From the following material, say how many lines have "that" in them; write only the number.
*** SUPPLIED ENTRIES Section Begins ***
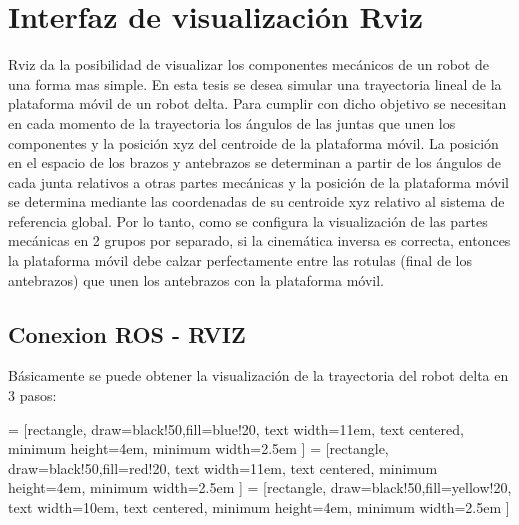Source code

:         \newpage
    
    

    \newpage

\section{Interfaz de visualización Rviz}

    Rviz da la posibilidad de visualizar los componentes mecánicos de un robot de una forma mas simple. En esta tesis se desea simular una trayectoria lineal de la plataforma móvil de un robot delta. Para cumplir con dicho objetivo se necesitan en cada momento de la trayectoria los ángulos de las juntas que unen los componentes y la posición xyz del centroide de la plataforma móvil. La posición en el espacio de los brazos y antebrazos se determinan a partir de los ángulos de cada junta relativos a otras partes mecánicas y la posición de la plataforma móvil se determina mediante las coordenadas de su centroide xyz relativo al sistema de referencia global. Por lo tanto, como se configura la visualización de las partes mecánicas en 2 grupos por separado, si la cinemática inversa es correcta, entonces la plataforma móvil debe calzar perfectamente entre las rotulas (final de los antebrazos) que unen los antebrazos con la plataforma móvil.
     
   \subsection{Conexion ROS - RVIZ}
   
           Básicamente se puede obtener la visualización de la trayectoria del robot delta en 3 pasos:


         = [rectangle, draw=black!50,fill=blue!20, text width=11em, text centered, minimum height=4em, minimum width=2.5em ]
         = [rectangle, draw=black!50,fill=red!20, text width=11em, text centered, minimum height=4em, minimum width=2.5em ]
         = [rectangle, draw=black!50,fill=yellow!20, text width=10em, text centered, minimum height=4em, minimum width=2.5em ]
        
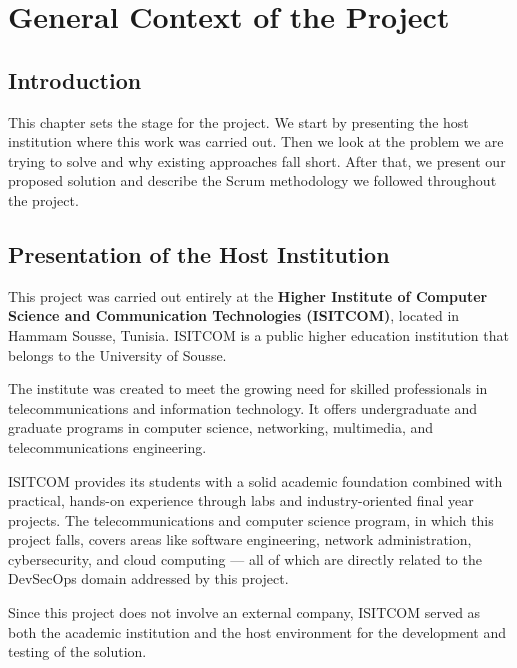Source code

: 
\chapter{General Context of the Project}
\label{chap:context}

\section{Introduction}

This chapter sets the stage for the project. We start by presenting the host institution where this work was carried out. Then we look at the problem we are trying to solve and why existing approaches fall short. After that, we present our proposed solution and describe the Scrum methodology we followed throughout the project.


\section{Presentation of the Host Institution}
\label{sec:isitcom}

This project was carried out entirely at the \textbf{Higher Institute of Computer Science and Communication Technologies (ISITCOM)}, located in Hammam Sousse, Tunisia. ISITCOM is a public higher education institution that belongs to the University of Sousse.

The institute was created to meet the growing need for skilled professionals in telecommunications and information technology. It offers undergraduate and graduate programs in computer science, networking, multimedia, and telecommunications engineering.

ISITCOM provides its students with a solid academic foundation combined with practical, hands-on experience through labs and industry-oriented final year projects. The telecommunications and computer science program, in which this project falls, covers areas like software engineering, network administration, cybersecurity, and cloud computing --- all of which are directly related to the DevSecOps domain addressed by this project.

Since this project does not involve an external company, ISITCOM served as both the academic institution and the host environment for the development and testing of the solution.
*** SUPPLIED ENTRIES Section Ends ***
**EXPECTED ANSWER:** 2